Wednesday, August 1, 2012

Gore Vidal and an Unrelated Sex Story

Most of the quotes you’re going to read from Gore Vidal are snarky comments about politics. Thriller Guy had to search to find one that was about writing.

"How marvelous books are, crossing worlds and centuries, defeating ignorance and, finally, cruel time itself."

Thriller Guy now adds Vidal to the list of recently dead writers. Unfortunately, TG has little good to say about the man. He was an OK fiction writer, though TG didn’t read all that much of his work, mostly the American history fiction, 1876, Burr and Lincoln. As all the world knows, TG’s alter ego Allen Appel has his own Lincoln books, first, the time travel adventure, Book Five of the esteemed Pastmaster series, In Time of War, soon to be available in eBook format, (place your advance orders now) and the already-in-place eBook, Abraham Lincoln: Detective. The point here being that Appel and TG know a hell of a lot about Lincoln and Vidal’s book had some outright mistakes and included a lot of material that is now considered not historically accurate. And TG must add, the style and writing of the book was “popular” to the point of sounding both unoriginal and pedestrian. So, rather than go on about the matter, TG will just say that perhaps the man’s essays were his strongest point. TG will also refrain from pointing out (you know how TG hates to speak ill of the dead) that over the years Vidal had turned into something of a conspiracy crank and his pronouncements on American politics became more and more ridiculous.

TG will just sum up this way: Gore Vidal was no Harry Crews.

But you are saying, “How about the sex story, TG? You promised us a sex story about a famous publishing professional.” OK, Here you go. I originally told this story in a blog entry several months ago, but I decided, probably wisely, that the time was not right to tell it so I never put it up. Is it true? I have no reason to think it’s not.

Several months ago TG noted the passing of the famous Grove Press publisher, Barney Rosset. If you don't know who Rosset is, check him out here. He was a giant in the industry for many reasons, a giant and hero in our popular and literary culture. An editor of mine once worked with Rosset at Grove Press. Every year the staff had a tough time coming up with a birthday present for Barney, he had been everywhere, done everything, and had everything he seemed to want. So one year, here’s what they came up with.

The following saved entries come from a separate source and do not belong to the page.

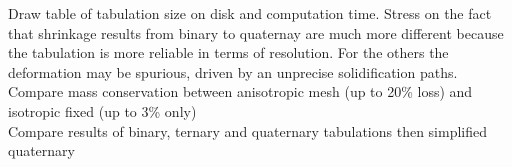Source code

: Draw table of tabulation size on disk and computation time. Stress on the fact that shrinkage results from binary to quaternay are much more different because
the tabulation is more reliable in terms of resolution. For the others the deformation may be spurious, driven by an unprecise solidification paths. \\
Compare mass conservation between anisotropic mesh (up to 20\% loss) and isotropic fixed (up to 3\% only) \\
Compare results of binary, ternary and quaternary tabulations then simplified quaternary \\
 


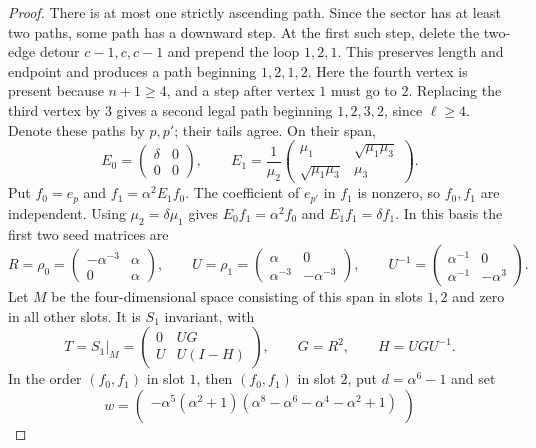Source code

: \documentclass[11pt,a4paper]{article}
\begin{document}
\begin{proof}
There is at most one strictly ascending path. Since the sector has
at least two paths, some path has a downward step. At the first such
step, delete the two-edge detour $c-1,c,c-1$ and prepend the loop
$1,2,1$. This preserves length and endpoint and produces a path
beginning $1,2,1,2$. Here the fourth vertex is present because
$n+1\ge4$, and a step after vertex $1$ must go to $2$.
Replacing the third vertex by $3$ gives a second legal path beginning
$1,2,3,2$, since $\ell\ge4$. Denote these paths by $p,p'$;
their tails agree. On their span,
\[
 E_0=\begin{pmatrix}\delta&0\\0&0\end{pmatrix},\qquad
 E_1=\frac1{\mu_2}
 \begin{pmatrix}\mu_1&\sqrt{\mu_1\mu_3}\\
 \sqrt{\mu_1\mu_3}&\mu_3\end{pmatrix}.
\]
Put $f_0=e_p$ and $f_1=\alpha^2E_1f_0$.
The coefficient of $e_{p'}$ in $f_1$ is nonzero, so $f_0,f_1$
are independent. Using $\mu_2=\delta\mu_1$ gives
$E_0f_1=\alpha^2f_0$ and $E_1f_1=\delta f_1$.
In this basis the first two seed matrices are
\begin{equation}\label{eq:RU}
 R=\rho_0=\begin{pmatrix}-\alpha^{-3}&\alpha\\0&\alpha\end{pmatrix},
 \qquad U=\rho_1=\begin{pmatrix}\alpha&0\\\alpha^{-3}&-\alpha^{-3}\end{pmatrix},
 \qquad U^{-1}=\begin{pmatrix}\alpha^{-1}&0\\\alpha^{-1}&-\alpha^3\end{pmatrix}.
\end{equation}
Let $M$ be the four-dimensional space consisting of this span in
slots $1,2$ and zero in all other slots. It is $S_1$ invariant, with
\begin{equation}\label{eq:T}
 T=S_1|_M=\begin{pmatrix}0&UG\\U&U(I-H)\end{pmatrix},
 \qquad G=R^2,\qquad H=UGU^{-1}.
\end{equation}
In the order $(f_0,f_1)$ in slot $1$, then $(f_0,f_1)$ in slot $2$,
put $d=\alpha^6-1$ and set
\begin{equation}\label{eq:wv}
 w=\begin{pmatrix}
 -\alpha^5(\alpha^2+1)(\alpha^8-\alpha^6-\alpha^4-\alpha^2+1)\\

\end{pmatrix}
\end{equation}
\end{proof}
\end{document}
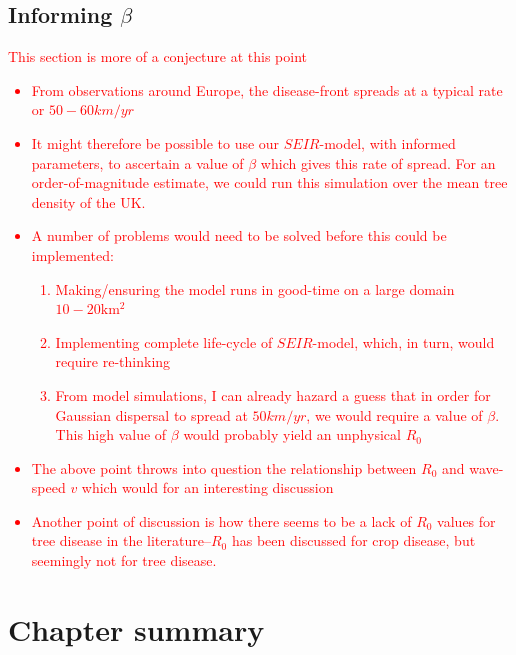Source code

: \subsection{Informing $\beta$}
\textcolor{red}{
This section is more of a conjecture at this point
\begin{itemize}
    \item From observations around Europe, the disease-front spreads at a typical rate or $50-60 km/yr$
    \item It might therefore be possible to use our $SEIR$-model, with informed parameters, to ascertain a value of $\beta$ which gives this rate of spread. For an order-of-magnitude estimate, we could run this simulation over the mean tree density of the UK.
    \item A number of problems would need to be solved before this could be implemented: 
    \begin{enumerate}
        \item Making/ensuring the model runs in good-time on a large domain $10-20 \mathrm{km^2}$
        \item Implementing complete life-cycle of $SEIR$-model, which, in turn, would require re-thinking
        \item From model simulations, I can already hazard a guess that in order for Gaussian dispersal to spread at $50 km/yr$, we would require a value of $\beta$. This high value of $\beta$ would probably yield an unphysical $R_0$
    \end{enumerate}
    \item The above point throws into question the relationship between $R_0$ and wave-speed $v$ which would for an interesting discussion
    \item Another point of discussion is how there seems to be a lack of $R_0$ values for tree disease in the literature--$R_0$ has been discussed for crop disease, but seemingly not for tree disease. 
\end{itemize}
}

\section{Chapter summary}

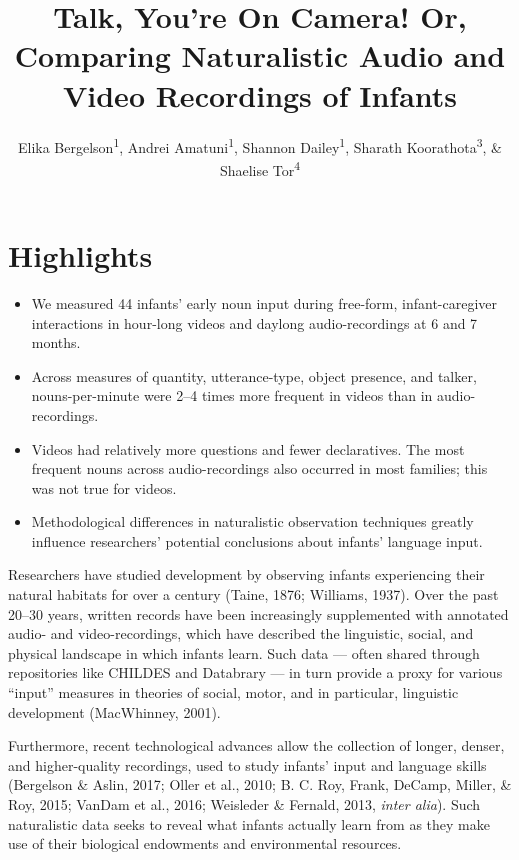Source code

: \documentclass[man]{apa6}
\title{Talk, You're On Camera! Or, Comparing Naturalistic Audio and Video
Recordings of Infants}
\author{Elika Bergelson\textsuperscript{1}, Andrei Amatuni\textsuperscript{1}, Shannon Dailey\textsuperscript{1}, Sharath Koorathota\textsuperscript{3}, \& Shaelise Tor\textsuperscript{4}}
\affiliation{
    \vspace{0.5cm}
          \textsuperscript{1} Duke University\\
          \textsuperscript{2} University of Rochester\\
          \textsuperscript{3} Columbia University Medical Center\\
          \textsuperscript{4} Syracuse University  }
\providecommand{\tightlist}{%
  \setlength{\itemsep}{0pt}\setlength{\parskip}{0pt}}
\theoremstyle{definition}
\theoremstyle{definition}
\theoremstyle{definition}
\theoremstyle{remark}
\begin{document}
\maketitle

\setcounter{secnumdepth}{0}



\section{Highlights}\label{highlights}

\begin{itemize}
\tightlist
\item
  We measured 44 infants' early noun input during free-form,
  infant-caregiver interactions in hour-long videos and daylong
  audio-recordings at 6 and 7 months.
\item
  Across measures of quantity, utterance-type, object presence, and
  talker, nouns-per-minute were 2--4 times more frequent in videos than
  in audio-recordings.
\item
  Videos had relatively more questions and fewer declaratives. The most
  frequent nouns across audio-recordings also occurred in most families;
  this was not true for videos.
\item
  Methodological differences in naturalistic observation techniques
  greatly influence researchers' potential conclusions about infants'
  language input.
\end{itemize}

Researchers have studied development by observing infants experiencing
their natural habitats for over a century (Taine, 1876; Williams, 1937).
Over the past 20--30 years, written records have been increasingly
supplemented with annotated audio- and video-recordings, which have
described the linguistic, social, and physical landscape in which
infants learn. Such data --- often shared through repositories like
CHILDES and Databrary --- in turn provide a proxy for various
\enquote{input} measures in theories of social, motor, and in
particular, linguistic development (MacWhinney, 2001).

Furthermore, recent technological advances allow the collection of
longer, denser, and higher-quality recordings, used to study infants'
input and language skills (Bergelson \& Aslin, 2017; Oller et al., 2010;
B. C. Roy, Frank, DeCamp, Miller, \& Roy, 2015; VanDam et al., 2016;
Weisleder \& Fernald, 2013, \emph{inter alia}). Such naturalistic data
seeks to reveal what infants actually learn from as they make use of
their biological endowments and environmental resources.
\end{document}

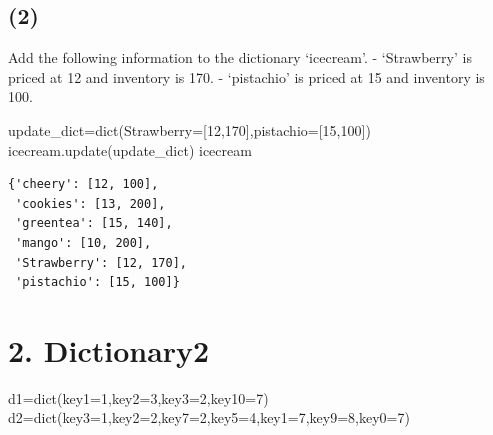 \documentclass[
  letterpaper,
  DIV=11,
  numbers=noendperiod]{scrreprt}
\newenvironment{Shaded}{\begin{snugshade}}{\end{snugshade}}
\newcommand{\BuiltInTok}[1]{\textcolor[rgb]{0.00,0.23,0.31}{#1}}
\newcommand{\DecValTok}[1]{\textcolor[rgb]{0.68,0.00,0.00}{#1}}
\newcommand{\NormalTok}[1]{\textcolor[rgb]{0.00,0.23,0.31}{#1}}
\newcommand{\OperatorTok}[1]{\textcolor[rgb]{0.37,0.37,0.37}{#1}}
\begin{document}
\subsection*{(2)}\label{section-1}

Add the following information to the dictionary `icecream'. -
`Strawberry' is priced at 12 and inventory is 170. - `pistachio' is
priced at 15 and inventory is 100.

\begin{Shaded}
\begin{Highlighting}[]
\NormalTok{update\_dict}\OperatorTok{=}\BuiltInTok{dict}\NormalTok{(Strawberry}\OperatorTok{=}\NormalTok{[}\DecValTok{12}\NormalTok{,}\DecValTok{170}\NormalTok{],pistachio}\OperatorTok{=}\NormalTok{[}\DecValTok{15}\NormalTok{,}\DecValTok{100}\NormalTok{])}
\NormalTok{icecream.update(update\_dict)}
\NormalTok{icecream}
\end{Highlighting}
\end{Shaded}

\begin{verbatim}
{'cheery': [12, 100],
 'cookies': [13, 200],
 'greentea': [15, 140],
 'mango': [10, 200],
 'Strawberry': [12, 170],
 'pistachio': [15, 100]}
\end{verbatim}

\section*{2. Dictionary2}\label{dictionary2}


\begin{Shaded}
\begin{Highlighting}[]
\NormalTok{d1}\OperatorTok{=}\BuiltInTok{dict}\NormalTok{(key1}\OperatorTok{=}\DecValTok{1}\NormalTok{,key2}\OperatorTok{=}\DecValTok{3}\NormalTok{,key3}\OperatorTok{=}\DecValTok{2}\NormalTok{,key10}\OperatorTok{=}\DecValTok{7}\NormalTok{)}
\NormalTok{d2}\OperatorTok{=}\BuiltInTok{dict}\NormalTok{(key3}\OperatorTok{=}\DecValTok{1}\NormalTok{,key2}\OperatorTok{=}\DecValTok{2}\NormalTok{,key7}\OperatorTok{=}\DecValTok{2}\NormalTok{,key5}\OperatorTok{=}\DecValTok{4}\NormalTok{,key1}\OperatorTok{=}\DecValTok{7}\NormalTok{,key9}\OperatorTok{=}\DecValTok{8}\NormalTok{,key0}\OperatorTok{=}\DecValTok{7}\NormalTok{)}
\end{Highlighting}
\end{Shaded}
\end{document}
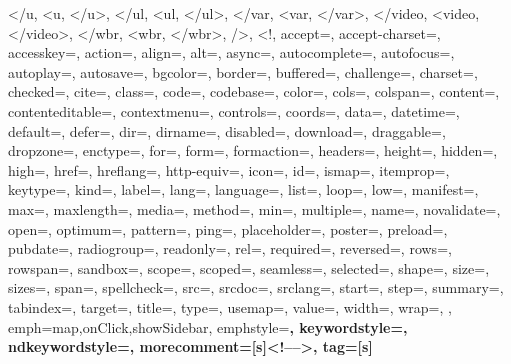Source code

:{{            </u, <u, </u>,
            </ul, <ul, </ul>,
            </var, <var, </var>,
            </video, <video, </video>,
            </wbr, <wbr, </wbr>,
            />, <!,
            accept=, accept-charset=, accesskey=, action=, align=, alt=, async=, autocomplete=, autofocus=, autoplay=, autosave=, bgcolor=, border=, buffered=, challenge=, charset=, checked=, cite=, class=, code=, codebase=, color=, cols=, colspan=, content=, contenteditable=, contextmenu=, controls=, coords=, data=, datetime=, default=, defer=, dir=, dirname=, disabled=, download=, draggable=, dropzone=, enctype=, for=, form=, formaction=, headers=, height=, hidden=, high=, href=, hreflang=, http-equiv=, icon=, id=, ismap=, itemprop=, keytype=, kind=, label=, lang=, language=, list=, loop=, low=, manifest=, max=, maxlength=, media=, method=, min=, multiple=, name=, novalidate=, open=, optimum=, pattern=, ping=, placeholder=, poster=, preload=, pubdate=, radiogroup=, readonly=, rel=, required=, reversed=, rows=, rowspan=, sandbox=, scope=, scoped=, seamless=, selected=, shape=, size=, sizes=, span=, spellcheck=, src=, srcdoc=, srclang=, start=, step=, summary=, tabindex=, target=, title=, type=, usemap=, value=, width=, wrap=,
            },  
            emph={map,onClick,showSidebar},
            emphstyle=\color{yellowFunction}\bfseries,
            keywordstyle=\color{editorGreen}\bfseries,
        ndkeywordstyle=\color{blue}\bfseries,
            morecomment=[s]{<!--}{-->},
            tag=[s]
    }
    
    
    
    
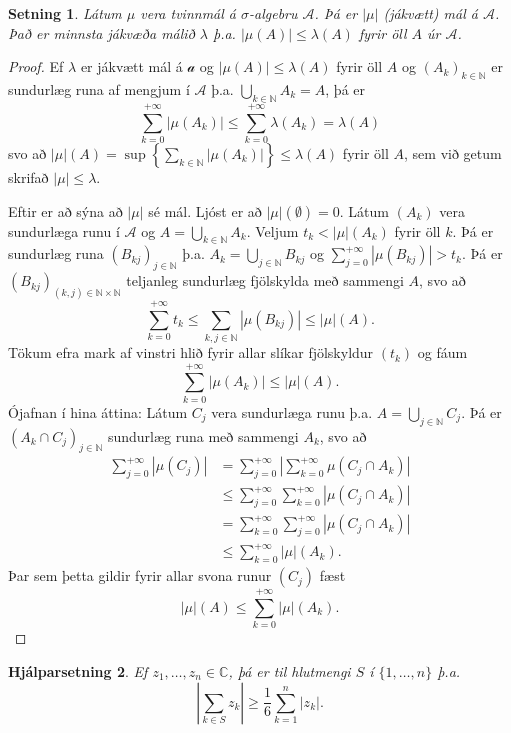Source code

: \documentclass[a4paper,icelandic,11pt]{book}
\theoremstyle{plain}      \newtheorem{setn}{Setning}[chapter]
\newtheorem{lemma}[setn]{Hjálparsetning}
\theoremstyle{definition} \newtheorem{skilgr}[setn]{Skilgreining}
\theoremstyle{remark}     \newtheorem*{ath}{Athugasemd}
\newcommand{\C}{\mathbb C}
\newcommand{\N}{\mathbb N}
\begin{document}
\begin{setn}
  Látum $\mu$ vera tvinnmál á $\sigma$-algebru $\mathcal A$. Þá er
  $|\mu|$ (jákvætt) mál á $\mathcal A$. Það er minnsta jákvæða málið
  $\lambda$ þ.a. $|\mu(A)|\le\lambda(A)$ fyrir öll $A$ úr $\mathcal
  A$.
\end{setn}
\begin{proof}
  Ef $\lambda$ er jákvætt mál á $\mathcal a$ og
  $|\mu(A)|\le\lambda(A)$ fyrir öll $A$ og $(A_{k})_{k\in\N}$ er
  sundurlæg runa af mengjum í $\mathcal A$
  þ.a. $\bigcup_{k\in\N}A_{k}=A$, þá er 
  \[
  \sum_{k=0}^{+\infty}|\mu(A_{k})|
  \le \sum_{k=0}^{+\infty}\lambda(A_{k})
  = \lambda(A)
  \]
  svo að
  $|\mu|(A)=\sup\left\{\sum_{k\in\N}|\mu(A_{k})|\right\}\le\lambda(A)$
  fyrir öll $A$, sem við getum skrifað $|\mu|\le\lambda$.

  Eftir er að sýna að $|\mu|$ sé mál. Ljóst er að
  $|\mu|(\emptyset)=0$. Látum $(A_{k})$ vera sundurlæga runu í
  $\mathcal A$ og $A=\bigcup_{k\in\N}A_{k}$. Veljum
  $t_{k}<|\mu|(A_{k})$ fyrir öll $k$. Þá er sundurlæg runa
  $(B_{kj})_{j\in\N}$ þ.a. $A_{k}=\bigcup_{j\in\N}B_{kj}$ og
  $\sum_{j=0}^{+\infty}|\mu(B_{kj})|>t_{k}$. Þá er
  $(B_{kj})_{(k,j)\in\N\times\N}$ teljanleg sundurlæg fjölskylda með
  sammengi $A$, svo að 
  \[
  \sum_{k=0}^{+\infty}t_{k}
  \le \sum_{k,j\in\N} |\mu(B_{kj})|
  \le |\mu|(A).
  \]
  Tökum efra mark af vinstri hlið fyrir allar slíkar fjölskyldur
  $(t_{k})$ og fáum 
  \[
  \sum_{k=0}^{+\infty}|\mu(A_{k})|
  \le |\mu|(A).
  \]
  Ójafnan í hina áttina: Látum $C_{j}$ vera sundurlæga runu þ.a. $A =
  \bigcup_{j\in\N}C_{j}$. Þá er $(A_{k}\cap C_{j})_{j\in\N}$ sundurlæg
  runa með sammengi $A_{k}$, svo að
  \begin{align*}
    \sum_{j=0}^{+\infty}|\mu(C_{j})|
    &= \sum_{j=0}^{+\infty}\left|
      \sum_{k=0}^{+\infty}\mu(C_{j}\cap A_{k})
    \right|
    \\
    &\le \sum_{j=0}^{+\infty}\sum_{k=0}^{+\infty}|\mu(C_{j}\cap{A_{k}})|
    \\
    &= \sum_{k=0}^{+\infty}\sum_{j=0}^{+\infty}|\mu(C_{j}\cap A_{k})|
    \\
    &\le \sum_{k=0}^{+\infty}|\mu|(A_{k}).
  \end{align*}
  Þar sem þetta gildir fyrir allar svona runur $(C_{j})$ fæst 
  \[
  |\mu|(A)
  \le \sum_{k=0}^{+\infty}|\mu|(A_{k}).
  \]
\end{proof}
\begin{lemma}
  Ef $z_{1},\dots,z_{n}\in\C$, þá er til hlutmengi $S$ í
  $\{1,\dots,n\}$ þ.a. 
  \[
  \left|
    \sum_{k\in S} z_{k}
  \right|
  \ge \frac 16 \sum_{k=1}^{n}|z_{k}|.
  \]
\end{lemma}
\end{document}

After work on his birthday the staff, or some of the staff, told Barney they were going to take him to his birthday present. This was in New York City. They left the building where they worked and went to a street in the West Village, stopped in front of a brownstone and handed the birthday boy a key. They told him to go into the house and upstairs to the master bedroom. He had the place for 24 hours and he could do anything, anything at all to what he found in the bedroom. They left him there, standing outside on the sidewalk.

Inside, in the bedroom, was an incredibly beautiful African American woman, naked, chained to a huge wheel that was affixed to the wall.

Happy Birthday, Barney.



  1. Nice to see someone else speaking ill of the dead.

  2. I prefer to simply think of Vidal as the author of "Caligula," and let that be the greatest stain on his career.